Pourquoi les messages haineux et violents ont transcendé des générations malgré la capacité de résilience des Burundais ?

Depuis 1925, les Burundais ont fait un shift et ont adopté plutôt les ethnies que les clans. Et les ethnies ont été bâties sur l’exclusion, la diabolisation, les insultes. Du coup, il y a eu un changement de comportement. Ils ont commencé à mettre en avant des antivaleurs au lieu de mettre en avant des valeurs. Comme conséquence, jusqu’aujourd’hui, il y a célébration des auteurs des antivaleurs au lieu de ceux des valeurs.

Concrètement?

S’il y a eu des crimes en 1965, 1972, 1988, 1993, on a toujours tendance à parler de ceux qui ont orchestré ces crimes. Au lieu de parler des gens qui s’y sont opposés. Par la même occasion, on cite beaucoup Micombero comme planificateur des massacres de 1972. Mais on parle rarement des gens qui ont sauvé des vies.

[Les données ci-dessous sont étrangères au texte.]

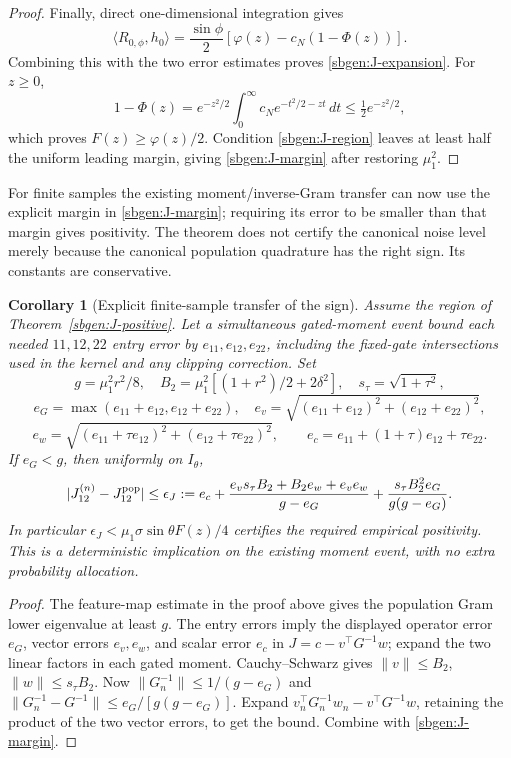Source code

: \documentclass{article} %
\theoremstyle{plain}
\newtheorem{corollary}[theorem]{Corollary}
\theoremstyle{definition}
\theoremstyle{remark}
\begin{document}
\begin{proof}
Finally, direct one-dimensional integration gives
\[
 \langle R_{0,\phi},h_0\rangle
 =\frac{\sin\phi}{2}
     [\varphi(z)-c_N(1-\Phi(z))].
\]
Combining this with the two error estimates proves
\eqref{sbgen:J-expansion}. For $z\ge0$,
\[
 1-\Phi(z)
 =e^{-z^2/2}\int_0^\infty c_Ne^{-t^2/2-zt}\,dt
 \le\tfrac12 e^{-z^2/2},
\]
which proves $F(z)\ge\varphi(z)/2$.
Condition \eqref{sbgen:J-region} leaves at least half the uniform
leading margin, giving \eqref{sbgen:J-margin} after restoring $\mu_1^2$.
\end{proof}

For finite samples the existing moment/inverse-Gram transfer can now
use the explicit margin in \eqref{sbgen:J-margin}; requiring its error
to be smaller than that margin gives positivity. The theorem does not
certify the canonical noise level merely because the canonical
population quadrature has the right sign. Its constants are conservative.

\begin{corollary}[Explicit finite-sample transfer of the sign]
\label{sbgen:J-finite}
Assume the region of Theorem~\ref{sbgen:J-positive}. Let a simultaneous
gated-moment event bound each needed $11,12,22$ entry error by
$e_{11},e_{12},e_{22}$, including the fixed-gate intersections used in
the kernel and any clipping correction. Set
\[
 g=\mu_1^2r^2/8,\quad
 B_2=\mu_1^2[(1+r^2)/2+2\delta^2],\quad s_\tau=\sqrt{1+\tau^2},
\]
\[
 e_G=\max(e_{11}+e_{12},e_{12}+e_{22}),\quad
 e_v=\sqrt{(e_{11}+e_{12})^2+(e_{12}+e_{22})^2},
\]
\[
 e_w=\sqrt{(e_{11}+\tau e_{12})^2+(e_{12}+\tau e_{22})^2},
 \qquad e_c=e_{11}+(1+\tau)e_{12}+\tau e_{22}.
\]
If $e_G<g$, then uniformly on $I_\theta$,
\[
 |J_{12}^{(n)}-J_{12}^{\rm pop}|\le
 \epsilon_J:=e_c+
 \frac{e_v s_\tau B_2+B_2e_w+e_ve_w}{g-e_G}
 +\frac{s_\tau B_2^2e_G}{g(g-e_G)}.
\]
In particular $\epsilon_J<\mu_1\sigma\sin\theta F(z)/4$ certifies
the required empirical positivity. This is a deterministic implication
on the existing moment event, with no extra probability allocation.
\end{corollary}
\begin{proof}
The feature-map estimate in the proof above gives the population Gram
lower eigenvalue at least $g$. The entry errors imply the displayed
operator error $e_G$, vector errors $e_v,e_w$, and scalar error $e_c$
in $J=c-v^\top G^{-1}w$; expand the two linear factors in each gated
moment. Cauchy--Schwarz gives $\|v\|\le B_2$,
$\|w\|\le s_\tau B_2$.
Now $\|G_n^{-1}\|\le1/(g-e_G)$ and
$\|G_n^{-1}-G^{-1}\|\le e_G/[g(g-e_G)]$.
Expand $v_n^\top G_n^{-1}w_n-v^\top G^{-1}w$, retaining the product
of the two vector errors, to get the bound. Combine with
\eqref{sbgen:J-margin}.
\end{proof}
\end{document}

Par conséquent, survaloriser les antivaleurs est souvent un prélude à la violence.

Des sages traditionnels jouaient les intermédiaires en cas de conflit. Ont-ils failli à leur mission ?

Ils n’ont pas failli à leur mission mais l’institution des Bashingantahe à laquelle ils appartenaient, a été supprimée. Depuis 1925, l’âme du Murundi a été détruite. Car sa tradition, sa culture, a été dénigrée au profit de la culture occidentale. Les gens qui incarnaient les valeurs d’Ubuntu ont été dégommés, chassés. Des conseillers du mwami, des gens qui perpétuaient les rites de Kiranga, l’Imana des Barundi (pas Dieu au sens contemporain), ont été diabolisés et ont perdu de l’estime. Ils n’avaient plus le droit ou la capacité de pouvoir concilier les Barundi.

On a mis en avant des gens formés à l’école occidentale et donc suffisamment déculturés. Et on leur a collés le nom de Bashingantahe, de conciliateur, catéchistes, prêtres et pasteurs alors qu’ils n’avaient aucun bagage traditionnel. Chaque fois, la conciliation, la résolution des conflits, passent par les valeurs culturelles d’Ubuntu. Si celles-ci sont supprimées, il n’y a plus de base pour gérer les conflits.

Comment prévenir les messages de haine et de violence ?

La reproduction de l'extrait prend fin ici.